REQUIREMENT
Scan the entries below, and for each line that includes the word "missing", make a copy.
■ ■ ■ ■ ■
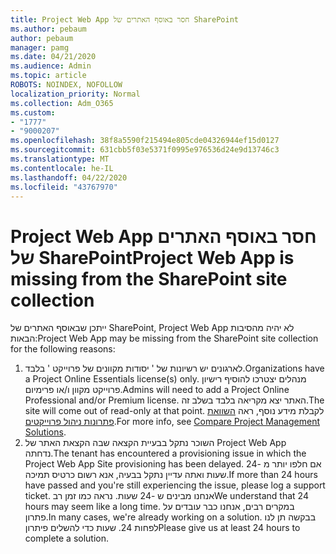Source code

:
```yaml
---
title: Project Web App חסר באוסף האתרים של SharePoint
ms.author: pebaum
author: pebaum
manager: pamg
ms.date: 04/21/2020
ms.audience: Admin
ms.topic: article
ROBOTS: NOINDEX, NOFOLLOW
localization_priority: Normal
ms.collection: Adm_O365
ms.custom:
- "1777"
- "9000207"
ms.openlocfilehash: 38f8a5590f215494e805cde04326944ef15d0127
ms.sourcegitcommit: 631cbb5f03e5371f0995e976536d24e9d13746c3
ms.translationtype: MT
ms.contentlocale: he-IL
ms.lasthandoff: 04/22/2020
ms.locfileid: "43767970"
---
```

# <a name="project-web-app-is-missing-from-the-sharepoint-site-collection"></a><span data-ttu-id="c173d-102">Project Web App חסר באוסף האתרים של SharePoint</span><span class="sxs-lookup"><span data-stu-id="c173d-102">Project Web App is missing from the SharePoint site collection</span></span>

<span data-ttu-id="c173d-103">ייתכן שבאוסף האתרים של SharePoint, Project Web App לא יהיה מהסיבות הבאות:</span><span class="sxs-lookup"><span data-stu-id="c173d-103">Project Web App may be missing from the SharePoint site collection for the following reasons:</span></span>

1. <span data-ttu-id="c173d-104">לארגונים יש רשיונות של ' יסודות מקוונים של פרוייקט ' בלבד.</span><span class="sxs-lookup"><span data-stu-id="c173d-104">Organizations have a Project Online Essentials license(s) only.</span></span> <span data-ttu-id="c173d-105">מנהלים יצטרכו להוסיף רישיון פרוייקט מקוון ו/או פרימיום.</span><span class="sxs-lookup"><span data-stu-id="c173d-105">Admins will need to add a Project Online Professional and/or Premium license.</span></span> <span data-ttu-id="c173d-106">האתר יצא מקריאה בלבד בשלב זה.</span><span class="sxs-lookup"><span data-stu-id="c173d-106">The site will come out of read-only at that point.</span></span> <span data-ttu-id="c173d-107">לקבלת מידע נוסף, ראה [השוואת פתרונות ניהול פרוייקטים](https://products.office.com/project/compare-microsoft-project-management-software?tab=1).</span><span class="sxs-lookup"><span data-stu-id="c173d-107">For more info, see [Compare Project Management Solutions](https://products.office.com/project/compare-microsoft-project-management-software?tab=1).</span></span>
2. <span data-ttu-id="c173d-108">השוכר נתקל בבעיית הקצאה שבה הקצאת האתר של Project Web App נדחתה.</span><span class="sxs-lookup"><span data-stu-id="c173d-108">The tenant has encountered a provisioning issue in which the Project Web App Site provisioning has been delayed.</span></span> <span data-ttu-id="c173d-109">אם חלפו יותר מ -24 שעות ואתה עדיין נתקל בבעיה, אנא רשום כרטיס תמיכה.</span><span class="sxs-lookup"><span data-stu-id="c173d-109">If more than 24 hours have passed and you're still experiencing the issue, please log a support ticket.</span></span> <span data-ttu-id="c173d-110">אנחנו מבינים ש -24 שעות. נראה כמו זמן רב</span><span class="sxs-lookup"><span data-stu-id="c173d-110">We understand that 24 hours may seem like a long time.</span></span> <span data-ttu-id="c173d-111">במקרים רבים, אנחנו כבר עובדים על פתרון.</span><span class="sxs-lookup"><span data-stu-id="c173d-111">In many cases, we're already working on a solution.</span></span> <span data-ttu-id="c173d-112">בבקשה תן לנו לפחות 24. שעות כדי להשלים פיתרון</span><span class="sxs-lookup"><span data-stu-id="c173d-112">Please give us at least 24 hours to complete a solution.</span></span>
■ ■ ■ ■ ■
WRITTEN ANSWER
# <a name="project-web-app-is-missing-from-the-sharepoint-site-collection"></a><span data-ttu-id="c173d-102">Project Web App חסר באוסף האתרים של SharePoint</span><span class="sxs-lookup"><span data-stu-id="c173d-102">Project Web App is missing from the SharePoint site collection</span></span>
<span data-ttu-id="c173d-103">ייתכן שבאוסף האתרים של SharePoint, Project Web App לא יהיה מהסיבות הבאות:</span><span class="sxs-lookup"><span data-stu-id="c173d-103">Project Web App may be missing from the SharePoint site collection for the following reasons:</span></span>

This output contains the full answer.